### THE DATA
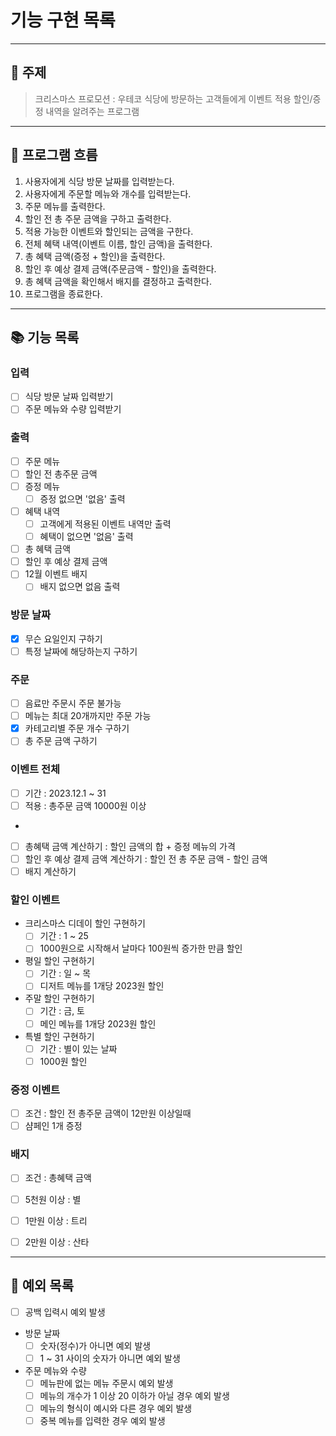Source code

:# 기능 구현 목록
---
## 📌 주제
> 크리스마스 프로모션 : 우테코 식당에 방문하는 고객들에게 이벤트 적용 할인/증정 내역을 알려주는 프로그램

---
## 📍 프로그램 흐름
1. 사용자에게 식당 방문 날짜를 입력받는다.
2. 사용자에게 주문할 메뉴와 개수를 입력받는다.
3. 주문 메뉴를 출력한다.
4. 할인 전 총 주문 금액을 구하고 출력한다.
5. 적용 가능한 이벤트와 할인되는 금액을 구한다.
6. 전체 혜택 내역(이벤트 이름, 할인 금액)을 출력한다.
7. 총 혜택 금액(증정 + 할인)을 출력한다.
8. 할인 후 예상 결제 금액(주문금액 - 할인)을 출력한다.
9. 총 혜택 금액을 확인해서 배지를 결정하고 출력한다.
10. 프로그램을 종료한다.

---
## 📚 기능 목록

### 입력 
- [ ] 식당 방문 날짜 입력받기 
- [ ] 주문 메뉴와 수량 입력받기

### 출력 
- [ ] 주문 메뉴 
- [ ] 할인 전 총주문 금액
- [ ] 증정 메뉴
  - [ ] 증정 없으면 '없음' 출력
- [ ] 혜택 내역
  - [ ] 고객에게 적용된 이벤트 내역만 출력
  - [ ] 혜택이 없으면 '없음' 출력
- [ ] 총 혜택 금액
- [ ] 할인 후 예상 결제 금액
- [ ] 12월 이벤트 배지
  - [ ] 배지 없으면 없음 출력

### 방문 날짜 
- [x] 무슨 요일인지 구하기 
- [ ] 특정 날짜에 해당하는지 구하기

### 주문 
- [ ] 음료만 주문시 주문 불가능 
- [ ] 메뉴는 최대 20개까지만 주문 가능
- [x] 카테고리별 주문 개수 구하기 
- [ ] 총 주문 금액 구하기

### 이벤트 전체 
- [ ] 기간 : 2023.12.1 ~ 31 
- [ ] 적용 : 총주문 금액 10000원 이상
- 
- [ ] 총혜택 금액 계산하기 : 할인 금액의 합 + 증정 메뉴의 가격 
- [ ] 할인 후 예상 결제 금액 계산하기 : 할인 전 총 주문 금액 - 할인 금액
- [ ] 배지 계산하기

### 할인 이벤트
- 크리스마스 디데이 할인 구현하기
  - [ ] 기간 : 1 ~ 25
  - [ ] 1000원으로 시작해서 날마다 100원씩 증가한 만큼 할인
- 평일 할인 구현하기
  - [ ] 기간 : 일 ~ 목 
  - [ ] 디저트 메뉴를 1개당 2023원 할인 
- 주말 할인 구현하기
  - [ ] 기간 : 금, 토
  - [ ] 메인 메뉴를 1개당 2023원 할인 
- 특별 할인 구현하기
  - [ ] 기간 : 별이 있는 날짜 
  - [ ] 1000원 할인 

### 증정 이벤트 
- [ ] 조건 : 할인 전 총주문 금액이 12만원 이상일때 
- [ ] 샴페인 1개 증정

### 배지 
- [ ] 조건 : 총혜택 금액 
- [ ] 5천원 이상 : 별
- [ ] 1만원 이상 : 트리 
- [ ] 2만원 이상 : 산타 


---
## 📒 예외 목록
- [ ] 공백 입력시 예외 발생

- 방문 날짜
  - [ ] 숫자(정수)가 아니면 예외 발생
  - [ ] 1 ~ 31 사이의 숫자가 아니면 예외 발생 

- 주문 메뉴와 수량
  - [ ] 메뉴판에 없는 메뉴 주문시 예외 발생 
  - [ ] 메뉴의 개수가 1 이상 20 이하가 아닐 경우 예외 발생 
  - [ ] 메뉴의 형식이 예시와 다른 경우 예외 발생 
  - [ ] 중복 메뉴를 입력한 경우 예외 발생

### WHAT THE TASK ASKS
Wherever the string "계산하기" appears in a line of the records, copy that line.

### ANSWER SECTION
- [ ] 총혜택 금액 계산하기 : 할인 금액의 합 + 증정 메뉴의 가격 
- [ ] 할인 후 예상 결제 금액 계산하기 : 할인 전 총 주문 금액 - 할인 금액
- [ ] 배지 계산하기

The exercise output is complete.